Following preprocessing, the sequence of image patches and positional encodings was fed into six Transformer encoder layers. Each encoder layer comprised layer normalization and multi-head self-attention with 16 attention heads for parallel computation and aggregation of attention scores. Subsequently, a second layer normalization was followed by two fully connected networks using ReLU activation, with output dimensions of 768 and 1024, respectively. Residual connections between subcomponents facilitated the propagation of feature representations across encoder layers.
In the final Transformer encoder layer, the class token's hidden state was transformed into a flattened feature vector, serving as the definitive representation of thyroid ultrasound image features.

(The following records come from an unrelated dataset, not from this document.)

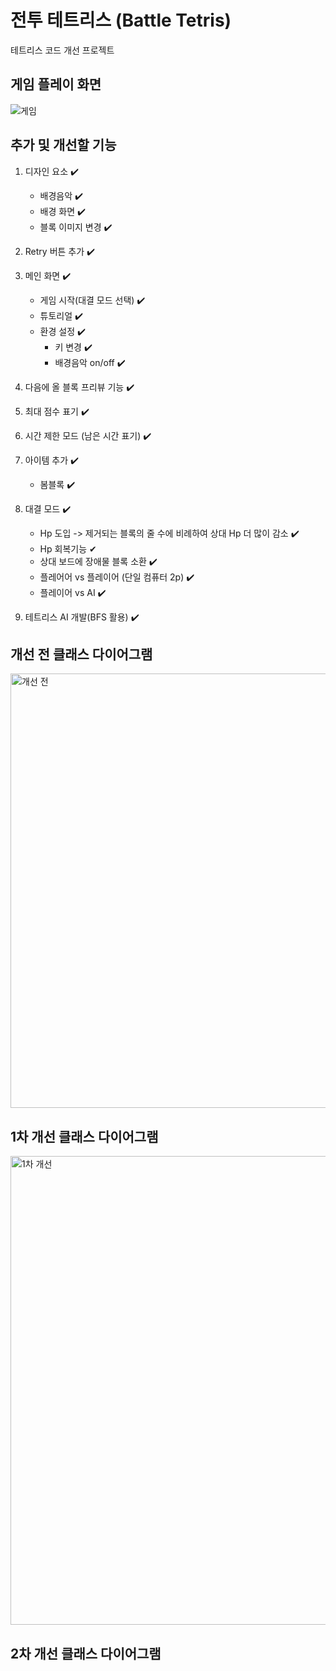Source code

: # 전투 테트리스 (Battle Tetris)
테트리스 코드 개선 프로젝트

## 게임 플레이 화면
![게임](https://github.com/kkh0920/Java_Swing_Tetris/assets/65442366/066941e7-f4fd-4cd2-bfdd-3d09e71b2806)

## 추가 및 개선할 기능

1. 디자인 요소 ✔️
   * 배경음악 ✔️
   * 배경 화면 ✔️
   * 블록 이미지 변경 ✔️

2. Retry 버튼 추가 ✔️

3. 메인 화면 ✔️ 
   * 게임 시작(대결 모드 선택) ✔️
   * 튜토리얼 ✔️
   * 환경 설정 ✔️
      - 키 변경 ✔️
      - 배경음악 on/off ✔️
  
4. 다음에 올 블록 프리뷰 기능 ✔️

5. 최대 점수 표기 ✔️

6. 시간 제한 모드 (남은 시간 표기) ✔️

7. 아이템 추가 ✔️
   * 봄블록 ✔️

8. 대결 모드 ✔️
   * Hp 도입 -> 제거되는 블록의 줄 수에 비례하여 상대 Hp 더 많이 감소 ✔️
   * Hp 회복기능 ✔
   * 상대 보드에 장애물 블록 소환 ✔️
   * 플레어어 vs 플레이어 (단일 컴퓨터 2p) ✔️
   * 플레이어 vs AI ✔️

9. 테트리스 AI 개발(BFS 활용) ✔️


## 개선 전 클래스 다이어그램
<img width="695" alt="개선 전" src="https://github.com/kkh0920/Java_Swing_Tetris/assets/65442366/115cef1d-4b99-49a9-afc2-6ae94544565a">

## 1차 개선 클래스 다이어그램
<img width="750" alt="1차 개선" src="https://github.com/kkh0920/Java_Swing_Tetris/assets/65442366/8409a8f5-2d67-46fa-8886-752fa724d22b">

## 2차 개선 클래스 다이어그램
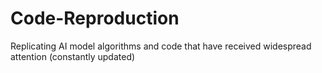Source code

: # Code-Reproduction
Replicating AI model algorithms and code that have received widespread attention (constantly updated)
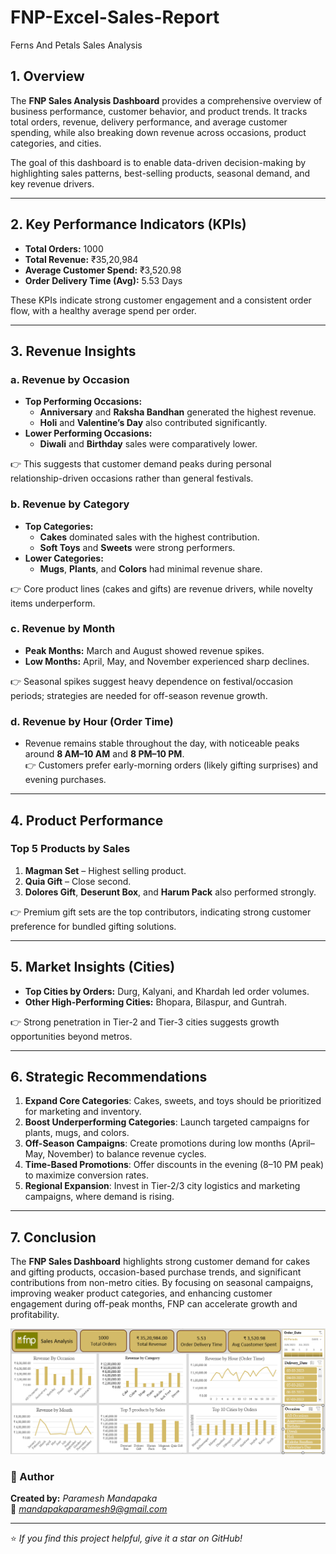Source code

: # FNP-Excel-Sales-Report
Ferns And Petals Sales Analysis

## 1. Overview  
The **FNP Sales Analysis Dashboard** provides a comprehensive overview of business performance, customer behavior, and product trends. It tracks total orders, revenue, delivery performance, and average customer spending, while also breaking down revenue across occasions, product categories, and cities.  

The goal of this dashboard is to enable data-driven decision-making by highlighting sales patterns, best-selling products, seasonal demand, and key revenue drivers.  

---
## 2. Key Performance Indicators (KPIs)  
- **Total Orders:** 1000  
- **Total Revenue:** ₹35,20,984  
- **Average Customer Spend:** ₹3,520.98  
- **Order Delivery Time (Avg):** 5.53 Days  

These KPIs indicate strong customer engagement and a consistent order flow, with a healthy average spend per order.  

---

## 3. Revenue Insights  

### a. Revenue by Occasion  
- **Top Performing Occasions:**  
  - **Anniversary** and **Raksha Bandhan** generated the highest revenue.  
  - **Holi** and **Valentine’s Day** also contributed significantly.  
- **Lower Performing Occasions:**  
  - **Diwali** and **Birthday** sales were comparatively lower.  

👉 This suggests that customer demand peaks during personal relationship-driven occasions rather than general festivals.  

### b. Revenue by Category  
- **Top Categories:**  
  - **Cakes** dominated sales with the highest contribution.  
  - **Soft Toys** and **Sweets** were strong performers.  
- **Lower Categories:**  
  - **Mugs**, **Plants**, and **Colors** had minimal revenue share.  

👉 Core product lines (cakes and gifts) are revenue drivers, while novelty items underperform.  

### c. Revenue by Month  
- **Peak Months:** March and August showed revenue spikes.  
- **Low Months:** April, May, and November experienced sharp declines.  

👉 Seasonal spikes suggest heavy dependence on festival/occasion periods; strategies are needed for off-season revenue growth.  

### d. Revenue by Hour (Order Time)  
- Revenue remains stable throughout the day, with noticeable peaks around **8 AM–10 AM** and **8 PM–10 PM**.  
👉 Customers prefer early-morning orders (likely gifting surprises) and evening purchases.  

---

## 4. Product Performance  

### Top 5 Products by Sales  
1. **Magman Set** – Highest selling product.  
2. **Quia Gift** – Close second.  
3. **Dolores Gift**, **Deserunt Box**, and **Harum Pack** also performed strongly.  

👉 Premium gift sets are the top contributors, indicating strong customer preference for bundled gifting solutions.  

---

## 5. Market Insights (Cities)  
- **Top Cities by Orders:** Durg, Kalyani, and Khardah led order volumes.  
- **Other High-Performing Cities:** Bhopara, Bilaspur, and Guntrah.  

👉 Strong penetration in Tier-2 and Tier-3 cities suggests growth opportunities beyond metros.  

---

## 6. Strategic Recommendations  
1. **Expand Core Categories**: Cakes, sweets, and toys should be prioritized for marketing and inventory.  
2. **Boost Underperforming Categories**: Launch targeted campaigns for plants, mugs, and colors.  
3. **Off-Season Campaigns**: Create promotions during low months (April–May, November) to balance revenue cycles.  
4. **Time-Based Promotions**: Offer discounts in the evening (8–10 PM peak) to maximize conversion rates.  
5. **Regional Expansion**: Invest in Tier-2/3 city logistics and marketing campaigns, where demand is rising.  

---

## 7. Conclusion  
The **FNP Sales Dashboard** highlights strong customer demand for cakes and gifting products, occasion-based purchase trends, and significant contributions from non-metro cities. By focusing on seasonal campaigns, improving weaker product categories, and enhancing customer engagement during off-peak months, FNP can accelerate growth and profitability.  

![FNP Dashboard](https://github.com/Paramesh-Mandapaka/FNP-Excel-Sales-Report/blob/main/FNP%20Dashboard.PNG)



### 🏁 Author
**Created by:** *Paramesh Mandapaka*  
📧 *mandapakaparamesh9@gmail.com*

---

⭐ *If you find this project helpful, give it a star on GitHub!*  

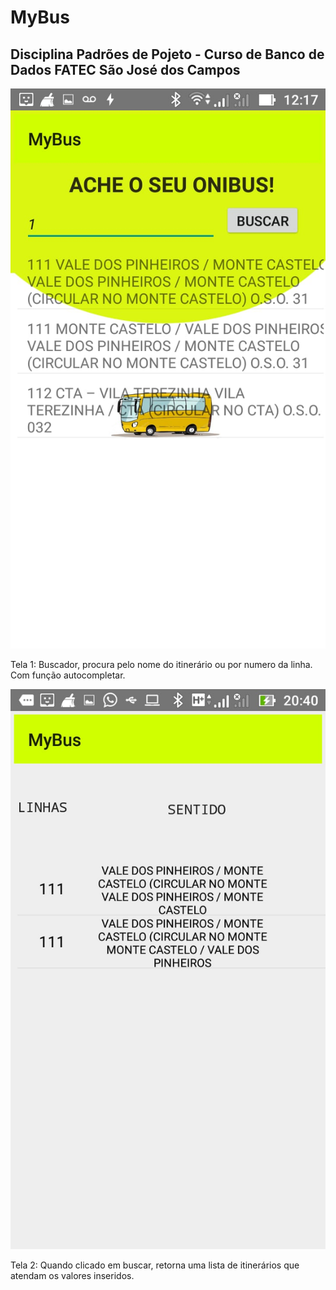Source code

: # MyBus
## Disciplina Padrões de Pojeto - Curso de Banco de Dados FATEC São José dos Campos

![Imagem do Aplicativo](https://github.com/AndreMaurilio/MyBus/blob/master/mybus%20t1.jpg?raw=true)

Tela 1: Buscador, procura pelo nome do itinerário ou por numero da linha. Com função autocompletar.


![Imagem do Aplicativo](https://github.com/AndreMaurilio/MyBus/blob/master/mybus%20t2.jpg?raw=true)

Tela 2: Quando clicado em buscar, retorna uma lista de itinerários que atendam os valores inseridos.
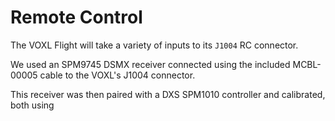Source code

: # Remote Control

The VOXL Flight will take a variety of inputs to its `J1004` RC connector.

We used an SPM9745 DSMX receiver connected using the included MCBL-00005 cable to the VOXL's J1004 connector.

This receiver was then paired with a DXS SPM1010 controller and calibrated, both using 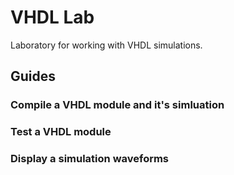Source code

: # VHDL Lab

Laboratory for working with VHDL simulations.

## Guides

### Compile a VHDL module and it's simluation

### Test a VHDL module

### Display a simulation waveforms
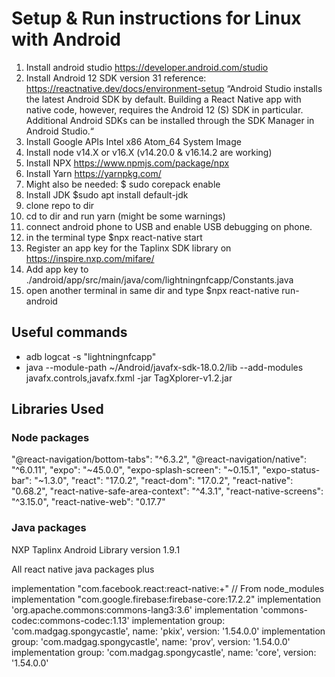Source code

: # Setup & Run instructions for Linux with Android

1. Install android studio https://developer.android.com/studio
2. Install Android 12 SDK version 31 reference: https://reactnative.dev/docs/environment-setup
“Android Studio installs the latest Android SDK by default. Building a React Native app with native
code, however, requires the Android 12 (S) SDK in particular. Additional Android SDKs can be installed
through the SDK Manager in Android Studio.“
3. Install Google APIs Intel x86 Atom_64 System Image
4. Install node v14.X or v16.X (v14.20.0 & v16.14.2 are working)
5. Install NPX https://www.npmjs.com/package/npx
6. Install Yarn https://yarnpkg.com/
7. Might also be needed: $ sudo corepack enable
8. Install JDK $sudo apt install default-jdk
9. clone repo to dir
10. cd to dir and run yarn (might be some warnings)
11. connect android phone to USB and enable USB debugging on phone.
12. in the terminal type $npx react-native start
13. Register an app key for the Taplinx SDK library on https://inspire.nxp.com/mifare/
14. Add app key to ./android/app/src/main/java/com/lightningnfcapp/Constants.java
15. open another terminal in same dir and type $npx react-native run-android


## Useful commands

* adb logcat -s "lightningnfcapp"
* java --module-path ~/Android/javafx-sdk-18.0.2/lib --add-modules javafx.controls,javafx.fxml -jar TagXplorer-v1.2.jar

## Libraries Used

### Node packages

"@react-navigation/bottom-tabs": "^6.3.2",
"@react-navigation/native": "^6.0.11",
"expo": "~45.0.0",
"expo-splash-screen": "~0.15.1",
"expo-status-bar": "~1.3.0",
"react": "17.0.2",
"react-dom": "17.0.2",
"react-native": "0.68.2",
"react-native-safe-area-context": "^4.3.1",
"react-native-screens": "^3.15.0",
"react-native-web": "0.17.7"

### Java packages

NXP Taplinx Android Library version 1.9.1

All react native java packages plus

implementation "com.facebook.react:react-native:+"  // From node_modules
implementation "com.google.firebase:firebase-core:17.2.2"
implementation 'org.apache.commons:commons-lang3:3.6'
implementation 'commons-codec:commons-codec:1.13'
implementation group: 'com.madgag.spongycastle', name: 'pkix', version: '1.54.0.0'
implementation group: 'com.madgag.spongycastle', name: 'prov', version: '1.54.0.0'
implementation group: 'com.madgag.spongycastle', name: 'core', version: '1.54.0.0'
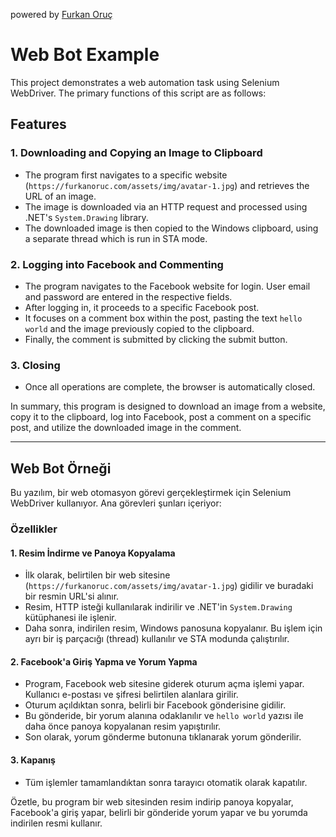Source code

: powered by [Furkan Oruç](https://furkanoruc.com/)

# Web Bot Example

This project demonstrates a web automation task using Selenium WebDriver. The primary functions of this script are as follows:

## Features

### 1. Downloading and Copying an Image to Clipboard
- The program first navigates to a specific website (`https://furkanoruc.com/assets/img/avatar-1.jpg`) and retrieves the URL of an image.
- The image is downloaded via an HTTP request and processed using .NET's `System.Drawing` library.
- The downloaded image is then copied to the Windows clipboard, using a separate thread which is run in STA mode.

### 2. Logging into Facebook and Commenting
- The program navigates to the Facebook website for login. User email and password are entered in the respective fields.
- After logging in, it proceeds to a specific Facebook post.
- It focuses on a comment box within the post, pasting the text `hello world` and the image previously copied to the clipboard.
- Finally, the comment is submitted by clicking the submit button.

### 3. Closing
- Once all operations are complete, the browser is automatically closed.

In summary, this program is designed to download an image from a website, copy it to the clipboard, log into Facebook, post a comment on a specific post, and utilize the downloaded image in the comment.

---

## Web Bot Örneği

Bu yazılım, bir web otomasyon görevi gerçekleştirmek için Selenium WebDriver kullanıyor. Ana görevleri şunları içeriyor:

### Özellikler

#### 1. Resim İndirme ve Panoya Kopyalama
- İlk olarak, belirtilen bir web sitesine (`https://furkanoruc.com/assets/img/avatar-1.jpg`) gidilir ve buradaki bir resmin URL'si alınır.
- Resim, HTTP isteği kullanılarak indirilir ve .NET'in `System.Drawing` kütüphanesi ile işlenir.
- Daha sonra, indirilen resim, Windows panosuna kopyalanır. Bu işlem için ayrı bir iş parçacığı (thread) kullanılır ve STA modunda çalıştırılır.

#### 2. Facebook'a Giriş Yapma ve Yorum Yapma
- Program, Facebook web sitesine giderek oturum açma işlemi yapar. Kullanıcı e-postası ve şifresi belirtilen alanlara girilir.
- Oturum açıldıktan sonra, belirli bir Facebook gönderisine gidilir.
- Bu gönderide, bir yorum alanına odaklanılır ve `hello world` yazısı ile daha önce panoya kopyalanan resim yapıştırılır.
- Son olarak, yorum gönderme butonuna tıklanarak yorum gönderilir.

#### 3. Kapanış
- Tüm işlemler tamamlandıktan sonra tarayıcı otomatik olarak kapatılır.

Özetle, bu program bir web sitesinden resim indirip panoya kopyalar, Facebook'a giriş yapar, belirli bir gönderide yorum yapar ve bu yorumda indirilen resmi kullanır.
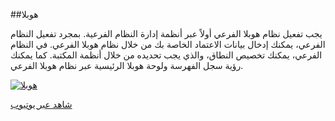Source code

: ##هوبلا

يجب تفعيل نظام هوبلا الفرعي أولاً عبر أنظمة إدارة النظام الفرعية. بمجرد تفعيل النظام الفرعي، يمكنك إدخال بيانات الاعتماد الخاصة بك من خلال نظام هوبلا الفرعي. في النظام الفرعي، يمكنك تخصيص النطاق، والذي يجب تحديده من خلال أنظمة المكتبة.
كما يمكنك رؤية سجل الفهرسة ولوحة هوبلا الرئيسية عبر نظام هوبلا الفرعي.

[![هوبلا](/manual/images/Hoopla.jpg)](https://youtu.be/GWf7e5hzFrE)

[شاهد عبر يوتيوب](https://youtu.be/GWf7e5hzFrE)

Post-training, 1024 ViT features were extracted from the last layer output 'to latent' for each image.
Feature fusion and fusion model construction
In this study, all of our fusion strategies use early fusion, combining features from different modalities into a single feature vector[31]. These features were subsequently normalized using z-score normalization. Then the features of each fusion model were downscaled by Spearman correlation analysis, U-test, and LASSO analysis respectively. Finally, the DMU_RAD, DMU_ViT, and DMU_RAD_ViT models were constructed using SVM classifiers, respectively. The detailed method of model construction is described in the "Feature Selection and Model Construction" section above.
Statistical analysis
The baseline data of patients were analyzed using R language (version 4.3.3, Index of /src/base/R-4 (r-project.org)) and the compareGroups package. Continuous variables were summarized as mean ± standard deviation and categorical variables were described using frequencies and percentages. The normality of continuous variables was assessed using the Shapiro-Wilk test. Differences between groups were evaluated using the Mann–Whitney U test or Student's t-test for continuous variables, and the Chi-squared test or Fisher's exact test for categorical variables. Statistical significance was defined as p < 0.05 (two-sided). The DeLong method was employed to compare the AUCs of different models.